**WHAT THE TASK REQUIRES**
What lines of the data below hold "beeldengeluid"? Show them.

Dataset items
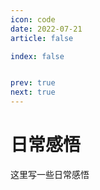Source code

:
 ```yaml
---
icon: code
date: 2022-07-21
article: false

index: false


prev: true
next: true
---
```


# 日常感悟
这里写一些日常感悟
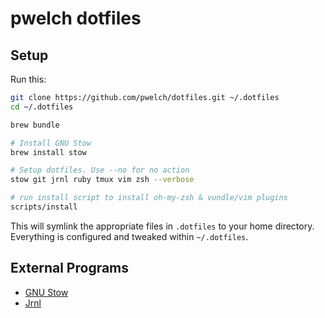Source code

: # pwelch dotfiles

## Setup

Run this:

```sh
git clone https://github.com/pwelch/dotfiles.git ~/.dotfiles
cd ~/.dotfiles

brew bundle

# Install GNU Stow
brew install stow

# Setup dotfiles. Use --no for no action
stow git jrnl ruby tmux vim zsh --verbose

# run install script to install oh-my-zsh & vundle/vim plugins
scripts/install
```

This will symlink the appropriate files in `.dotfiles` to your home
directory.
Everything is configured and tweaked within `~/.dotfiles`.

## External Programs

* [GNU Stow](https://www.gnu.org/software/stow/)
* [Jrnl](https://maebert.github.io/jrnl/)
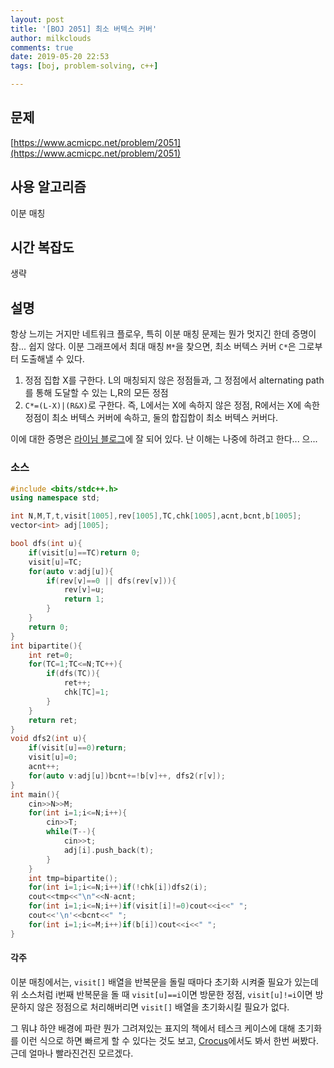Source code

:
```yaml
---
layout: post
title: '[BOJ 2051] 최소 버텍스 커버'
author: milkclouds
comments: true
date: 2019-05-20 22:53
tags: [boj, problem-solving, c++]

---
```


## 문제
[https://www.acmicpc.net/problem/2051](https://www.acmicpc.net/problem/2051)  


## 사용 알고리즘  
이분 매칭   


## 시간 복잡도  
생략 


## 설명  
항상 느끼는 거지만 네트워크 플로우, 특히 이분 매칭 문제는 뭔가 멋지긴 한데 증명이 참... 쉽지 않다. 이분 그래프에서 최대 매칭 `M*`을 찾으면, 최소 버텍스 커버 `C*`은 그로부터 도출해낼 수 있다.  
1. 정점 집합 X를 구한다. L의 매칭되지 않은 정점들과, 그 정점에서 alternating path를 통해 도달할 수 있는 L,R의 모든 정점  
2. `C*=(L-X)|(R&X)`로 구한다. 즉, L에서는 X에 속하지 않은 정점, R에서는 X에 속한 정점이 최소 버텍스 커버에 속하고, 둘의 합집합이 최소 버텍스 커버다.  


이에 대한 증명은 [라이님 블로그](http://kks227.blog.me/220967185015)에 잘 되어 있다. 난 이해는 나중에 하려고 한다... 으...


### 소스  

```cpp
#include <bits/stdc++.h>
using namespace std;

int N,M,T,t,visit[1005],rev[1005],TC,chk[1005],acnt,bcnt,b[1005];
vector<int> adj[1005];

bool dfs(int u){
    if(visit[u]==TC)return 0;
    visit[u]=TC;
    for(auto v:adj[u]){
        if(rev[v]==0 || dfs(rev[v])){
            rev[v]=u;
            return 1;
        }
    }
    return 0;
}
int bipartite(){
    int ret=0;
    for(TC=1;TC<=N;TC++){
        if(dfs(TC)){
            ret++;
            chk[TC]=1;
        }
    }
    return ret;
}
void dfs2(int u){
    if(visit[u]==0)return;
    visit[u]=0;
    acnt++;
    for(auto v:adj[u])bcnt+=!b[v]++, dfs2(r[v]);
}
int main(){
    cin>>N>>M;
    for(int i=1;i<=N;i++){
        cin>>T;
        while(T--){
            cin>>t;
            adj[i].push_back(t);
        }
    }
    int tmp=bipartite();
    for(int i=1;i<=N;i++)if(!chk[i])dfs2(i);
    cout<<tmp<<"\n"<<N-acnt;
    for(int i=1;i<=N;i++)if(visit[i]!=0)cout<<i<<" ";
    cout<<'\n'<<bcnt<<" ";
    for(int i=1;i<=M;i++)if(b[i])cout<<i<<" ";
}
```


#### 각주  
이분 매칭에서는, `visit[]` 배열을 반복문을 돌릴 때마다 초기화 시켜줄 필요가 있는데 위 소스처럼 i번째 반복문을 돌 때 `visit[u]==i`이면 방문한 정점, `visit[u]!=i`이면 방문하지 않은 정점으로 처리해버리면 `visit[]` 배열을 초기화시킬 필요가 없다.  

그 뭐냐 하얀 배경에 파란 뭔가 그려져있는 표지의 책에서 테스크 케이스에 대해 초기화를 이런 식으로 하면 빠르게 할 수 있다는 것도 보고, [Crocus](https://www.crocus.co.kr/744?category=209527)에서도 봐서 한번 써봤다. 근데 얼마나 빨라진건진 모르겠다.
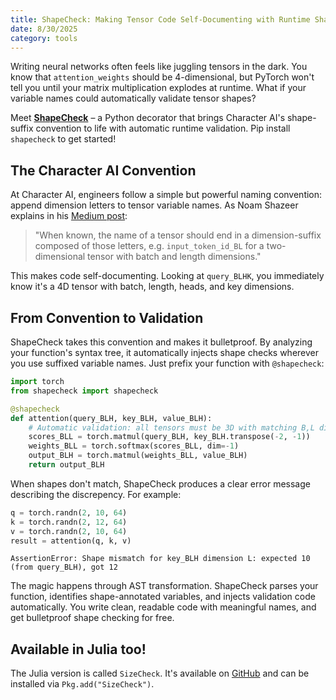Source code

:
 ```yaml
---
title: ShapeCheck: Making Tensor Code Self-Documenting with Runtime Shape Validation
date: 8/30/2025
category: tools
---
```



Writing neural networks often feels like juggling tensors in the dark. You know that `attention_weights` should be 4-dimensional, but PyTorch won't tell you until your matrix multiplication explodes at runtime. What if your variable names could automatically validate tensor shapes?

Meet [**ShapeCheck**](https://github.com/samanklesaria/shapecheck) – a Python decorator that brings Character AI's shape-suffix convention to life with automatic runtime validation. Pip install `shapecheck` to get started!

## The Character AI Convention

At Character AI, engineers follow a simple but powerful naming convention: append dimension letters to tensor variable names. As Noam Shazeer explains in his [Medium post](https://medium.com/@NoamShazeer/shape-suffixes-good-coding-style-f836e72e24fd):

> "When known, the name of a tensor should end in a dimension-suffix composed of those letters, e.g. `input_token_id_BL` for a two-dimensional tensor with batch and length dimensions."

This makes code self-documenting. Looking at `query_BLHK`, you immediately know it's a 4D tensor with batch, length, heads, and key dimensions.

## From Convention to Validation

ShapeCheck takes this convention and makes it bulletproof. By analyzing your function's syntax tree, it automatically injects shape checks wherever you use suffixed variable names. Just prefix your function with `@shapecheck`:

```python
import torch
from shapecheck import shapecheck

@shapecheck
def attention(query_BLH, key_BLH, value_BLH):
    # Automatic validation: all tensors must be 3D with matching B,L dimensions
    scores_BLL = torch.matmul(query_BLH, key_BLH.transpose(-2, -1))
    weights_BLL = torch.softmax(scores_BLL, dim=-1)
    output_BLH = torch.matmul(weights_BLL, value_BLH)
    return output_BLH
```

When shapes don't match, ShapeCheck produces a clear error message describing the discrepency. For example:

```python
q = torch.randn(2, 10, 64)
k = torch.randn(2, 12, 64)
v = torch.randn(2, 10, 64)
result = attention(q, k, v)
```

```
AssertionError: Shape mismatch for key_BLH dimension L: expected 10 (from query_BLH), got 12
```

The magic happens through AST transformation. ShapeCheck parses your function, identifies shape-annotated variables, and injects validation code automatically. You write clean, readable code with meaningful names, and get bulletproof shape checking for free.

## Available in Julia too!

The Julia version is called `SizeCheck`. It's available on [GitHub](https://github.com/samanklesaria/SizeCheck) and can be installed via `Pkg.add("SizeCheck")`.
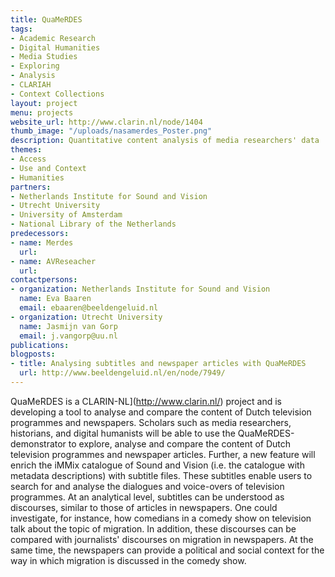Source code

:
 ```yaml
---
title: QuaMeRDES
tags:
- Academic Research
- Digital Humanities
- Media Studies
- Exploring
- Analysis
- CLARIAH
- Context Collections
layout: project
menu: projects
website_url: http://www.clarin.nl/node/1404
thumb_image: "/uploads/nasamerdes_Poster.png"
description: Quantitative content analysis of media researchers' data
themes:
- Access
- Use and Context
- Humanities
partners:
- Netherlands Institute for Sound and Vision
- Utrecht University
- University of Amsterdam
- National Library of the Netherlands
predecessors:
- name: Merdes
  url: 
- name: AVReseacher
  url: 
contactpersons:
- organization: Netherlands Institute for Sound and Vision
  name: Eva Baaren
  email: ebaaren@beeldengeluid.nl
- organization: Utrecht University
  name: Jasmijn van Gorp
  email: j.vangorp@uu.nl
publications: 
blogposts:
- title: Analysing subtitles and newspaper articles with QuaMeRDES
  url: http://www.beeldengeluid.nl/en/node/7949/
---
```


QuaMeRDES is a CLARIN-NL](http://www.clarin.nl/) project and is developing a tool to analyse and compare the content of Dutch television programmes and newspapers. Scholars such as media researchers, historians, and digital humanists will be able to use the QuaMeRDES-demonstrator to explore, analyse and compare the content of Dutch television programmes and newspaper articles. Further, a new feature will enrich the iMMix catalogue of Sound and Vision (i.e. the catalogue with metadata descriptions) with subtitle files. These subtitles enable users to search for and analyse the dialogues and voice-overs of television programmes. At an analytical level, subtitles can be understood as discourses, similar to those of articles in newspapers. One could investigate, for instance, how comedians in a comedy show on television talk about the topic of migration. In addition, these discourses can be compared with journalists' discourses on migration in newspapers. At the same time, the newspapers can provide a political and social context for the way in which migration is discussed in the comedy show.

**EXPECTED ANSWER**
  email: ebaaren@beeldengeluid.nl
  url: http://www.beeldengeluid.nl/en/node/7949/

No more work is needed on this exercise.